He's simply pointing out that the huge increase in human knowledge in the last 100 years has not completely bypassed agriculture.

More knowledge and more technologies (e.g., types of seed) are available to farmers now than 100 years ago, strongly suggesting that current farmers have an innate and substantial advantage over farmers 100 years ago in terms of the yields they should be able to attain.

He may or may not be right, of course, but it's a pretty simple set of statements.

Organic Farming Can Feed The World, Study Suggests

http://www.sciencedaily.com/releases/2007/07/070711134523.htm

"Can" means "could," not "is" or "will." It reminds me of the "productive capacity" fiasco that we hear about in oil production.

I can have sex with Sean Penn (to put a personal spin of WT's version of "capacity"). That, sadly, doesn't mean I will, or that he would even agree to it.

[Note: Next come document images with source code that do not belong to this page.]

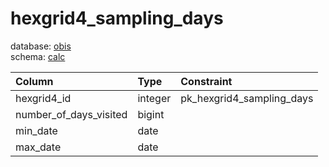 # hexgrid4_sampling_days
database: [obis](../)  
schema: [calc](calc)  

|Column|Type|Constraint|
|:---|:---|:---|
|hexgrid4_id|integer|pk_hexgrid4_sampling_days |
|number_of_days_visited|bigint||
|min_date|date||
|max_date|date||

There is an existing agricultural apparatus in place, infrastructure and all. It is going to be around a long, long time.

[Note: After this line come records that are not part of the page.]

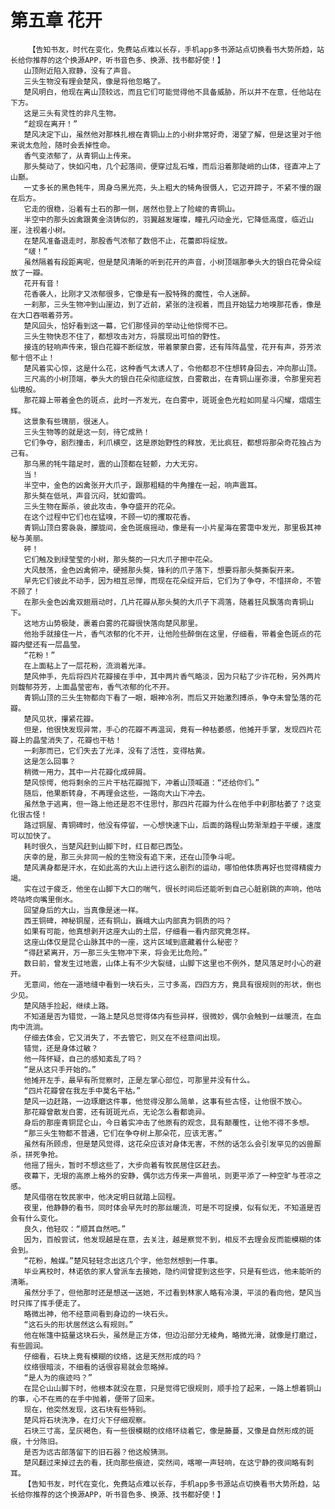 # 第五章 花开
        【告知书友，时代在变化，免费站点难以长存，手机app多书源站点切换看书大势所趋，站长给你推荐的这个换源APP，听书音色多、换源、找书都好使！】
       山顶附近陷入寂静，没有了声音。
       三头生物没有理会楚风，像是将他忽略了。
       楚风明白，他现在离山顶较远，而且它们可能觉得他不具备威胁，所以并不在意，任他站在下方。
       这是三头有灵性的非凡生物。
       “趁现在离开！”
       楚风决定下山，虽然他对那株扎根在青铜山上的小树非常好奇，渴望了解，但是这里对于他来说太危险，随时会丢掉性命。
       香气变浓郁了，从青铜山上传来。
       那头獒动了，快如闪电，几个起落间，便穿过乱石堆，而后沿着那陡峭的山体，径直冲上了山巅。
       一丈多长的黑色牦牛，周身乌黑光亮，头上粗大的犄角很慑人，它迈开蹄子，不紧不慢的跟在后方。
       它走的很稳，沿着有土石的那一侧，居然也登上了险峻的青铜山。
       半空中的那头凶禽跟黄金浇铸似的，羽翼越发璀璨，瞳孔闪动金光，它降低高度，临近山崖，注视着小树。
       在楚风准备退走时，那股香气浓郁了数倍不止，花蕾即将绽放。
       “啵！”
       虽然隔着有段距离呢，但是楚风清晰的听到花开的声音，小树顶端那拳头大的银白花骨朵绽放了一瓣。
       花开有音！
       花香袭人，比刚才又浓郁很多，它像是有一股特殊的魔性，令人迷醉。
       一刹那，三头生物冲到山崖边，到了近前，紧张的注视着，而且开始猛力地嗅那花香，像是在大口吞咽着芬芳。
       楚风回头，恰好看到这一幕，它们那怪异的举动让他惊愕不已。
       三头生物快忍不住了，都想攻击对方，将展现出可怕的野性。
       接连的轻响声传来，银白花瓣不断绽放，带着蒙蒙白雾，还有阵阵晶莹，花开有声，芬芳浓郁十倍不止！
       楚风着实心惊，这是什么花，这种香气太诱人了，令他都忍不住想转身回去，冲向那山顶。
       三尺高的小树顶端，拳头大的银白花朵彻底绽放，白雾散出，在青铜山崖弥漫，令那里宛若仙境般。
       那花瓣上带着金色的斑点，此时一齐发光，在白雾中，斑斑金色光粒如同星斗闪耀，熠熠生辉。
       这景象有些瑰丽，很迷人。
       三头生物等的就是这一刻，待它成熟！
       它们争夺，剧烈撞击，利爪横空，这是原始野性的释放，无比疯狂，都想将那朵奇花独占为己有。
       那乌黑的牦牛踏足时，震的山顶都在轻颤，力大无穷。
       当！
       半空中，金色的凶禽张开大爪子，跟那粗糙的牛角撞在一起，响声震耳。
       那头獒在低吼，声音沉闷，犹如雷鸣。
       三头生物在厮杀，彼此攻击，争夺盛开的花朵。
       在这个过程中它们也在猛嗅，不顾一切的攫取花香。
       青铜山顶白雾袅袅，朦胧间，金色斑痕摇动，像是有一小片星海在雾霭中发光，那里极其神秘与美丽。
       砰！
       它们触及到绿莹莹的小树，那头獒的一只大爪子擦中花朵。
       大风鼓荡，金色凶禽俯冲，硬撼那头獒，锋利的爪子落下，想要将那头獒撕裂开来。
       早先它们彼此不动手，因为相互忌惮，而现在花朵绽开后，它们为了争夺，不惜拼命，不管不顾了！
       在那头金色凶禽双翅扇动时，几片花瓣从那头獒的大爪子下凋落，随着狂风飘落向青铜山下。
       这地方山势极陡，裹着白雾的花瓣很快落向楚风那里。
       他抬手就接住一片，香气浓郁的化不开，让他险些醉倒在这里，仔细看，带着金色斑点的花瓣内壁还有一层晶莹。
       “花粉！”
       在上面粘上了一层花粉，流淌着光泽。
       楚风伸手，先后将四片花瓣接在手中，其中两片香气略淡，因为只粘了少许花粉，另外两片则馥郁芬芳，上面晶莹密布，香气浓郁的化不开。
       青铜山顶的三头生物都向下看了一眼，眼神冷冽，而后又开始激烈搏杀，争夺未曾坠落的花瓣。
       楚风见状，攥紧花瓣。
       但是，他很快发现异常，手心的花瓣不再温润，竟有一种枯萎感，他摊开手掌，发现四片花瓣上的晶莹消失了，花瓣也干枯！
       一刹那而已，它们失去了光泽，没有了活性，变得枯黄。
       这是怎么回事？
       稍微一用力，其中一片花瓣化成碎屑。
       楚风惊愕，他将剩余的三片干枯花瓣抛下，冲着山顶喊道：“还给你们。”
       随后，他果断转身，不再理会这些，一路向大山下冲去。
       虽然急于逃离，但一路上他还是忍不住思忖，那四片花瓣为什么在他手中刹那枯萎了？这变化很古怪！
       路过铜屋、青铜碑时，他没有停留，一心想快速下山，后面的路程山势渐渐趋于平缓，速度可以加快了。
       耗时很久，当楚风赶到山脚下时，红日都已西坠。
       庆幸的是，那三头非同一般的生物没有追下来，还在山顶争斗呢。
       楚风满身都是汗水，在如此高的大山上进行这么剧烈的运动，哪怕他体质再好也觉得精疲力竭。
       实在过于疲乏，他坐在山脚下大口的喘气，很长时间后还能听到自己心脏剧跳的声响，他咕咚咕咚向嘴里倒水。
       回望身后的大山，当真像是迷一样。
       西王铜碑，神秘铜屋，还有铜山，巍峨大山内部真为铜质的吗？
       如果有可能，他真想剥开这座大山的土层，仔细看一看内部究竟怎样。
       这座山体仅是昆仑山脉其中的一座，这片区域到底藏着什么秘密？
       “得赶紧离开，万一那三头生物冲下来，将会无比危险。”
       数日前，曾发生过地震，山体上有不少大裂缝，山脚下这里也不例外，楚风落足时小心的避开。
       无意间，他在一道地缝中看到一块石头，三寸多高，四四方方，竟具有很规则的形状，倒也少见。
       楚风随手捡起，继续上路。
       不知道是否为错觉，一路上楚风总觉得体内有些异样，很微妙，偶尔会触到一丝暖流，在血肉中流淌。
       仔细去体会，它又消失了，不去管它，则又在不经意间出现。
       错觉，还是身体过敏？
       他一阵怀疑，自己的感知紊乱了吗？
       “是从这只手开始的。”
       他摊开左手，最早有所觉察时，正是左掌心部位，可那里并没有什么。
       “四片花瓣曾在我左手中莫名干枯。”
       楚风一边赶路，一边琢磨这件事，他觉得没那么简单，这事有些古怪，让他很不放心。
       那花瓣曾散发白雾，还有斑斑光点，无论怎么看都诡异。
       身后的那座青铜昆仑山，今日着实冲击了他原有的观念，具有颠覆性，让他不得不多想。
       “那三头生物都不普通，它们在争夺树上那朵花，应该无害。”
       虽然有所顾虑，但是楚风觉得，这花朵应该对身体无害，不然的话怎么会引发罕见的凶兽厮杀，拼死争抢。
       他摇了摇头，暂时不想这些了，大步向着有牧民居住区赶去。
       夜幕下，无垠的高原上格外的安静，偶尔远方传来一声兽吼，则更平添了一种空旷与苍凉之感。
       楚风借宿在牧民家中，他决定明日就踏上回程。
       夜里，他静静的看书，同时体会早先时的那丝暖流，可是不可捉摸，似有似无，不知道是否会有什么变化。
       良久，他轻叹：“顺其自然吧。”
       因为，百般尝试，他发现越是在意，去关注，越是察觉不到，相反不去理会反而能模糊的体会到。
       “花粉，触媒。”楚风轻轻念出这几个字，他忽然想到一件事。
       毕业离校时，林诺依的家人曾派车去接她，隐约间曾提到这些字，只是有些远，他未能听的清晰。
       虽然分手了，但他那时还是想送一送她，不过看到林家人略有冷漠，平淡的看向他，楚风当时只挥了挥手便走了。
       略微出神，他不经意间看到身边的一块石头。
       “这石头的形状居然这么有规则。”
       他在帐篷中掂量这块石头，虽然是正方体，但边沿部分无棱角，略微光滑，就像是打磨过，有些圆润。
       仔细看，石块上竟有模糊的纹络，这是天然形成的吗？
       纹络很暗淡，不细看的话很容易就会忽略掉。
       “是人为的痕迹吗？”
       在昆仑山山脚下时，他根本就没在意，只是觉得它很规则，顺手捡了起来，一路上想着铜山的事，心不在焉的在手中抛着，便带了回来。
       现在，他突然发现，这石块有些特别。
       楚风将石块洗净，在灯火下仔细观察。
       石块三寸高，呈灰褐色，有一些很模糊的纹络环绕着它，像是藤蔓，又像是自然形成的斑痕，十分陈旧。
       是否为远古部落留下的旧石器？他这般猜测。
       楚风翻过来掉过去的看，抚向那些痕迹，突然间，喀嚓一声轻响，在这宁静的夜间略有刺耳。
       【告知书友，时代在变化，免费站点难以长存，手机app多书源站点切换看书大势所趋，站长给你推荐的这个换源APP，听书音色多、换源、找书都好使！】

"Organics" is NOT coming as the wave of the future "to feed the world." That's claptrap. It's for those of us who choose to use it locally, for our own purposes.

"Organics" farm practices--I'm tempted to dump the label and call them traditonal practices--are worthy in their own right and don't have to be romanticized as the savior of civilization.

Absent fossil fuels, people will have no choice but to farm organically. It won't be a matter of what they can do, or would like to do - they'll have no choice.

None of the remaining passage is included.